Configuring Wire Encryption
Also available as:
PDF
loading table of contents...

Configuring Apache Atlas SSL

Use the following steps to enable Apache Atlas SSL. Both one-way (server authentication) and two-way (server and client authentication) SSL are supported.

  1. Create a keystore file:
    cd /usr/jdk64/jdk1.8.0_112/bin/
    keytool -genkey -alias serverkey -keypass <keypass> -keyalg RSA -sigalg SHA1withRSA -keystore atlas.keystore -storepass <keypass> -validity 3650 -dname "CN=Nicola Marangoni, OU=PS, O=Hortonworks, L=Munich, ST=BY, C=DE"
  2. Create a .jceks file:
    cd /usr/hdp/current/atlas-server/bin
    ./cputil.py
    Please enter the full path to the credential provider:jceks://file/home/atlas/test.jceks
    0    [main] WARN  org.apache.hadoop.util.NativeCodeLoader  - Unable to load native-hadoop library for your platform... using builtin-java classes where applicable
    Please enter the password value for keystore.password:<keypass>
    Please enter the password value for keystore.password again:<keypass>
    Please enter the password value for truststore.password:<keypass>
    Please enter the password value for truststore.password again:<keypass>
    Please enter the password value for password:<keypass>
    Please enter the password value for password again:<keypass>
    cp /root/atlas.keystore /home/atlas/
    cd /home/atlas
  3. Assign 440 rights to both of these files, and make atlas:hadoop owners for these files (so that Atlas can read these files):chmod 440 atlas.keystore test.jceks.
  4. Select Atlas > Configs > Advanced, then select Advanced application-properties and set the following properties:
    Table 1. Atlas Advanced application-properties
    Property Value Description
    atlas.enableTLS true Enable or disable the SSL listener. Set this value to true to enable SSL (default value is false).

    Add the following properties by selecting Custom application-properties > Add Property.

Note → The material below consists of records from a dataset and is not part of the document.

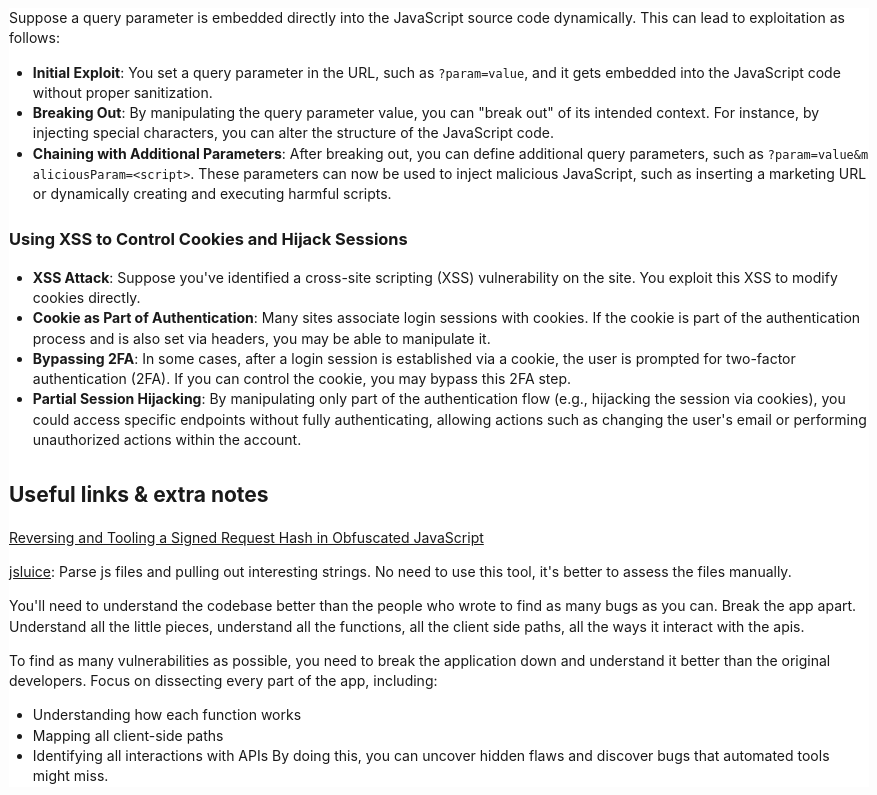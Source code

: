 Suppose a query parameter is embedded directly into the JavaScript source code dynamically. This can lead to exploitation as follows:
- **Initial Exploit**: You set a query parameter in the URL, such as `?param=value`, and it gets embedded into the JavaScript code without proper sanitization.
- **Breaking Out**: By manipulating the query parameter value, you can "break out" of its intended context. For instance, by injecting special characters, you can alter the structure of the JavaScript code.
- **Chaining with Additional Parameters**: After breaking out, you can define additional query parameters, such as `?param=value&maliciousParam=<script>`. These parameters can now be used to inject malicious JavaScript, such as inserting a marketing URL or dynamically creating and executing harmful scripts.

### Using XSS to Control Cookies and Hijack Sessions

- **XSS Attack**: Suppose you've identified a cross-site scripting (XSS) vulnerability on the site. You exploit this XSS to modify cookies directly.
- **Cookie as Part of Authentication**: Many sites associate login sessions with cookies. If the cookie is part of the authentication process and is also set via headers, you may be able to manipulate it.
- **Bypassing 2FA**: In some cases, after a login session is established via a cookie, the user is prompted for two-factor authentication (2FA). If you can control the cookie, you may bypass this 2FA step.
- **Partial Session Hijacking**: By manipulating only part of the authentication flow (e.g., hijacking the session via cookies), you could access specific endpoints without fully authenticating, allowing actions such as changing the user's email or performing unauthorized actions within the account.

## Useful links & extra notes
[Reversing and Tooling a Signed Request Hash in Obfuscated JavaScript](https://buer.haus/2024/01/16/reversing-and-tooling-a-signed-request-hash-in-obfuscated-javascript/)

[jsluice](https://github.com/BishopFox/jsluice): Parse js files and pulling out interesting strings.
No need to use this tool, it's better to assess the files manually.

You'll need to understand the codebase better than the people who wrote to find as many bugs as you can.
Break the app apart. Understand all the little pieces, understand all the functions, all the client side paths, all the ways it interact with the apis.

To find as many vulnerabilities as possible, you need to break the application down and understand it better than the original developers. Focus on dissecting every part of the app, including:
- Understanding how each function works
- Mapping all client-side paths
- Identifying all interactions with APIs
  By doing this, you can uncover hidden flaws and discover bugs that automated tools might miss.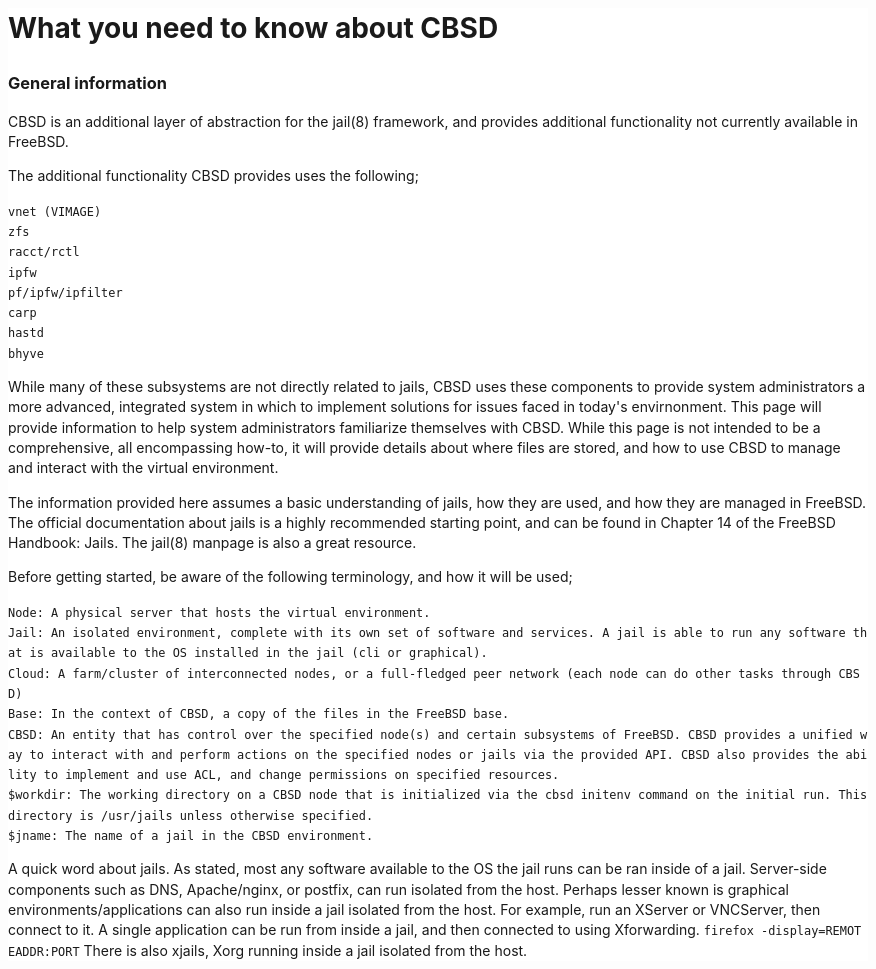 # What you need to know about CBSD
### General information

CBSD is an additional layer of abstraction for the jail(8) framework, and provides additional functionality not currently available in FreeBSD.

The additional functionality CBSD provides uses the following;

    vnet (VIMAGE)
    zfs
    racct/rctl
    ipfw
    pf/ipfw/ipfilter
    carp
    hastd
    bhyve

While many of these subsystems are not directly related to jails, CBSD uses these components to provide system administrators a more advanced, integrated system in which to implement solutions for issues faced in today's envirnonment.
This page will provide information to help system administrators familiarize themselves with CBSD. While this page is not intended to be a comprehensive, all encompassing how-to, it will provide details about where files are stored, and how to use CBSD to manage and interact with the virtual environment.

The information provided here assumes a basic understanding of jails, how they are used, and how they are managed in FreeBSD. The official documentation about jails is a highly recommended starting point, and can be found in Chapter 14 of the FreeBSD Handbook: Jails. The jail(8) manpage is also a great resource.

Before getting started, be aware of the following terminology, and how it will be used;

    Node: A physical server that hosts the virtual environment.
    Jail: An isolated environment, complete with its own set of software and services. A jail is able to run any software that is available to the OS installed in the jail (cli or graphical).
    Cloud: A farm/cluster of interconnected nodes, or a full-fledged peer network (each node can do other tasks through CBSD)
    Base: In the context of CBSD, a copy of the files in the FreeBSD base.
    CBSD: An entity that has control over the specified node(s) and certain subsystems of FreeBSD. CBSD provides a unified way to interact with and perform actions on the specified nodes or jails via the provided API. CBSD also provides the ability to implement and use ACL, and change permissions on specified resources.
    $workdir: The working directory on a CBSD node that is initialized via the cbsd initenv command on the initial run. This directory is /usr/jails unless otherwise specified.
    $jname: The name of a jail in the CBSD environment.

A quick word about jails. As stated, most any software available to the OS the jail runs can be ran inside of a jail. Server-side components such as DNS, Apache/nginx, or postfix, can run isolated from the host. Perhaps lesser known is graphical environments/applications can also run inside a jail isolated from the host. For example, run an XServer or VNCServer, then connect to it. A single application can be run from inside a jail, and then connected to using Xforwarding. `firefox -display=REMOTEADDR:PORT` There is also xjails, Xorg running inside a jail isolated from the host.
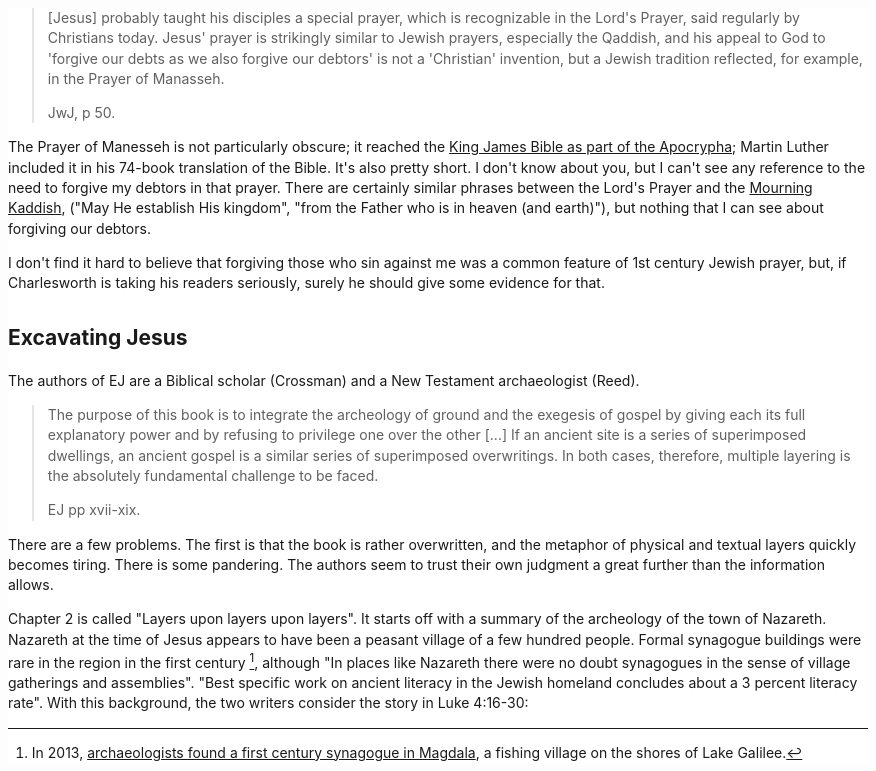 > [Jesus] probably taught his disciples a special prayer, which is
> recognizable in the Lord's Prayer, said regularly by Christians today.
> Jesus' prayer is strikingly similar to Jewish prayers, especially the
> Qaddish, and his appeal to God to 'forgive our debts as we also forgive our
> debtors' is not a 'Christian' invention, but a Jewish tradition reflected,
> for example, in the Prayer of Manasseh.
>
> JwJ, p 50.

The Prayer of Manesseh is not particularly obscure; it reached the [King James
Bible as part of the
Apocrypha](http://www.kingjamesbibleonline.org/Prayer-of-Manasseh-Chapter-1);
Martin Luther included it in his 74-book translation of the Bible.  It's also
pretty short.  I don't know about you, but I can't see any reference to the
need to forgive my debtors in that prayer.  There are certainly similar
phrases between the Lord's Prayer and the [Mourning
Kaddish](https://en.wikipedia.org/wiki/Kaddish), ("May He establish His
kingdom", "from the Father who is in heaven (and earth)"), but nothing that I
can see about forgiving our debtors.

I don't find it hard to believe that forgiving those who sin against me was a
common feature of 1st century Jewish prayer, but, if Charlesworth is taking
his readers seriously, surely he should give some evidence for that.

## Excavating Jesus

The authors of EJ are a Biblical scholar (Crossman) and a New Testament
archaeologist (Reed).

> The purpose of this book is to integrate the archeology of ground and the
> exegesis of gospel by giving each its full explanatory power and by refusing
> to privilege one over the other [...] If an ancient site is a series of
> superimposed dwellings, an ancient gospel is a similar series of
> superimposed overwritings.  In both cases, therefore, multiple layering is
> the absolutely fundamental challenge to be faced.
>
> EJ pp xvii-xix.

There are a few problems.  The first is that the book is rather overwritten,
and the metaphor of physical and textual layers quickly becomes tiring.  There
is some pandering.  The authors seem to trust their own judgment a great
further than the information allows.

Chapter 2 is called "Layers upon layers upon layers".  It starts off with a
summary of the archeology of the town of Nazareth.  Nazareth at the time of
Jesus appears to have been a peasant village of a few hundred people.  Formal
synagogue buildings were rare in the region in the first century [^magdala],
although "In places like Nazareth there were no doubt synagogues in the sense
of village gatherings and assemblies". "Best specific work on ancient literacy
in the Jewish homeland concludes about a 3 percent literacy rate".  With this
background, the two writers consider the story in Luke 4:16-30:

[^magdala]: In 2013, [archaeologists found a first century synagogue in
Magdala](http://www.pri.org/stories/2013-01-04/israeli-archeologists-discover-jesus-synagogue),
a fishing village on the shores of Lake Galilee.


[^philo-hypo]: Philo
[^saunders-practice]: E.P. Saunders, "Judaism: Practice and Belief, 63 BCE-66
[^levine-synagogue]: Lee I. Levine "The Nature and Origin of the Palestinian
[^r-and-r-tj]: Alan Millard, "Reading and Writing in the Time of Jesus" Vol.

    Table 2. Atlas Custom application-properties
    Property Value Description
    keystore.file /home/atlas/atlas.keystore The path to the keystore file leveraged by the server. This file contains the server certificate.
    truststore.file /home/atlas/atlas.keystore The path to the truststore file. This file contains the certificates of other trusted entities (e.g. the certificates for client processes if two-way SSL is enabled). In most instances this can be set to the same value as the keystore.file property (especially if one-way SSL is enabled).
    client.auth.enabled true Enable/disable client authentication (disabled by default). If enabled, the client must authenticate to the server during the transport session key creation process (i.e. two-way SSL is in effect).
    cert.stores.credential.provider.path jceks://file//home/atlas/test.jceks The path to the Credential Provider store file. The passwords for the keystore, truststore, and server certificate are maintained in this secure file. Utilize the cputil script in the 'bin' directory (see below) to populate this file with the passwords required.
    atlas.ssl.exclude.cipher.suites

    .*NULL.*, .*RC4.*, .*MD5.*, .*DES.*, .*DSS.*

    The excluded Cipher Suites list - .*NULL.*,.*RC4.*,.*MD5.*,.*DES.*,.*DSS.* are weak and unsafe Cipher Suites that are excluded by default. If additional Ciphers need to be excluded, set this property with the default Cipher Suites such as .*NULL.*, .*RC4.*, .*MD5.*, .*DES.*, .*DSS.*, and add the additional Cipher Suites to the list with a comma separator. They can be added with their full name or a regular expression. The Cipher Suites listed in the atlas.ssl.exclude.cipher.suites property take precedence over the default Cipher Suites. You should retain the default Cipher Suites, and add additional ones to increase security.
    Note
    Note
    Enabling or disabling HTTPS will not automatically reconfigure the atlas.rest.address property. To update this property, select Atlas > Configs > Advanced, then select Advanced application-properties. Change the URL strings in the atlas.rest.address property to "https" if SSL is enabled (if the atlas.enableTLS property is set to true) "https". If SSL is not enabled, use "http". For example:
    http:<server_one>:21000,http:<server_two>:21000,http:<server_three>:21000 
    https:<server_one>:21443,https:<server_two>:21443,https:<server_three>:21443

    The default HTTP port is 21000 and the default HTTPS port is 21443. These values can be overridden using the atlas.server.http.port and atlas.server.https.port properties, respectively.

  5. After manually editing these settings, select Actions > Stop All on the Ambari dashboard to stop all services, then select Actions > Start All to restart all services.
Note
Note

If you disable Atlas SSL, you must clear your browser cookies in order to log in to the Atlas UI using HTTP request headers.